In München wurde bereits vor Monaten auf Initiative der Münchner Gewerkschaftslinken/Vernetzung für kämpferische Gewerkschaften (MGL/VKG) ein Streiksolidaritätskomitee ins Leben gerufen. Dadurch konnten im Vorfeld Vorbehalte gegen GDL ausgeräumt, Kontakte zu den Ortsgruppen der GDL geknüpft und für den 12.8. eine gemeinsame Aktion organisiert werden. So gelang es, am Donnerstag vor dem Hauptbahnhof eine kleine Kundgebung auf die Beine zu stellen, auf der Gewerkschafter:innen von GDL, IG Metall, Ver.di bis hin zu Einzelnen von der EVG, Sozialist:innen von ISO über DKP bis GAM und auch Klimaaktivist:innen gemeinsam Lieder sangen, in Redebeiträgen den Streik gesamtgesellschaftlich einbetteten und die Notwendigkeit der Solidarität bekräftigten.
Der Arbeitskampf der GDL geht weiter.
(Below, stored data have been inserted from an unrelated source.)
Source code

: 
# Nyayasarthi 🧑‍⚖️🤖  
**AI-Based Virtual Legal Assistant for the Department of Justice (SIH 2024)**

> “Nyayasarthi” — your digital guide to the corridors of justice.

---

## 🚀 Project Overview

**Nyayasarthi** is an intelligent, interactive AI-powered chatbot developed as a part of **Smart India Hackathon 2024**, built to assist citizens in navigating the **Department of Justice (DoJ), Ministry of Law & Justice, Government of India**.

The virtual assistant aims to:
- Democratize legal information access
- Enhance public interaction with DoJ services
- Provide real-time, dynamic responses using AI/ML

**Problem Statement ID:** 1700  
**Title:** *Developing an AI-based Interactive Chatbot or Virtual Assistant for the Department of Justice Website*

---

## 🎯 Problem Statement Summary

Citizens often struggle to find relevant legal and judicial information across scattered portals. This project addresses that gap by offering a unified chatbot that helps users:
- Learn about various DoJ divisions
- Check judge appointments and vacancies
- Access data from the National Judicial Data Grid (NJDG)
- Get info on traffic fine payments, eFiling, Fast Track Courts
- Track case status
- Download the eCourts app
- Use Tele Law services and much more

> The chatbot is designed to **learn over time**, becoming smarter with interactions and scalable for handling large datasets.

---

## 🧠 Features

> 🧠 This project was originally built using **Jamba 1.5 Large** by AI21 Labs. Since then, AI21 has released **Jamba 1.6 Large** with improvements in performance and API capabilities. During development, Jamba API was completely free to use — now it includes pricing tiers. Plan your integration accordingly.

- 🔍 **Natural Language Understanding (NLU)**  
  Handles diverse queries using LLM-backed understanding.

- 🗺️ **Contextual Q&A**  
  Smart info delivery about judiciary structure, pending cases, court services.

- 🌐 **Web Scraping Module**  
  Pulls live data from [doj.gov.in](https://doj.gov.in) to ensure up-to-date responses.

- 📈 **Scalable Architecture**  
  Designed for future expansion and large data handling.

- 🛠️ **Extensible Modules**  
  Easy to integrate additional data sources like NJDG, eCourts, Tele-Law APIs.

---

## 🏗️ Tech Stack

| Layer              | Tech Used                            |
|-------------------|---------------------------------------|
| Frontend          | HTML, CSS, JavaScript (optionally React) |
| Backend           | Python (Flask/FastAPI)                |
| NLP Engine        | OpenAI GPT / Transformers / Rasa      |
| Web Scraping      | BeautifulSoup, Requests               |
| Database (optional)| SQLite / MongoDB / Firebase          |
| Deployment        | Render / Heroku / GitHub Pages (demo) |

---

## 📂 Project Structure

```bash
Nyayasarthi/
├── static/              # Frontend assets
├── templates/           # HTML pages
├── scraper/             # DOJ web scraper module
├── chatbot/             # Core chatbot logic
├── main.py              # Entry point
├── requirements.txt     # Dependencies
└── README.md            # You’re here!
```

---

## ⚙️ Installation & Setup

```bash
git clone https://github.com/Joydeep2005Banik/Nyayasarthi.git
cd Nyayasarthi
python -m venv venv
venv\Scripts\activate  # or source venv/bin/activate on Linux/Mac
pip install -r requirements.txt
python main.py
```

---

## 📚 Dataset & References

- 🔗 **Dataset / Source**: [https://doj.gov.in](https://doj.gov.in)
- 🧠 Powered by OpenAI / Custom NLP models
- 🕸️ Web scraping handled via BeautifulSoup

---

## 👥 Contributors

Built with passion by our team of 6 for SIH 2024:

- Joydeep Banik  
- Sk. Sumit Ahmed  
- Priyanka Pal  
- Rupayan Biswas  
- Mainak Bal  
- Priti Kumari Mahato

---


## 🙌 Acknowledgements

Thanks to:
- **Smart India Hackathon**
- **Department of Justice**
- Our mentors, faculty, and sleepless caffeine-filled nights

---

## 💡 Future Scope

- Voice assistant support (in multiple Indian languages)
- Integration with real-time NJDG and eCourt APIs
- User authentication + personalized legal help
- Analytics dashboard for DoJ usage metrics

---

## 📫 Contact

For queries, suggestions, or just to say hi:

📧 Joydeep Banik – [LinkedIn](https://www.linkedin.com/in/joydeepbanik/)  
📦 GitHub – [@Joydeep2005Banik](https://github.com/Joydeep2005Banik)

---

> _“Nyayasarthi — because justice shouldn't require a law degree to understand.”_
Im Unterschied zu so manch anderer Tarifrunde des letzten Jahres, in der es vor Ort teils schwierig war, Kontakte aufzubauen, wird Solidarität mit großer Dankbarkeit entgegengenommen. Die Streikposten vor den Bahnhöfen bieten einen niedrigschwelligen Zugang: Man kann sich in den verschiedensten Städten direkt anschließen und mit der Streikzeitung auf Bahnreisende zuzugehen. In Städten wie Berlin wurden bereits gute Erfahrungen gesammelt und auch aus der Klimabewegung, wie etwa von der Leipziger «Students for Future Gruppe», werden Solidaritätserklärungen geschickt.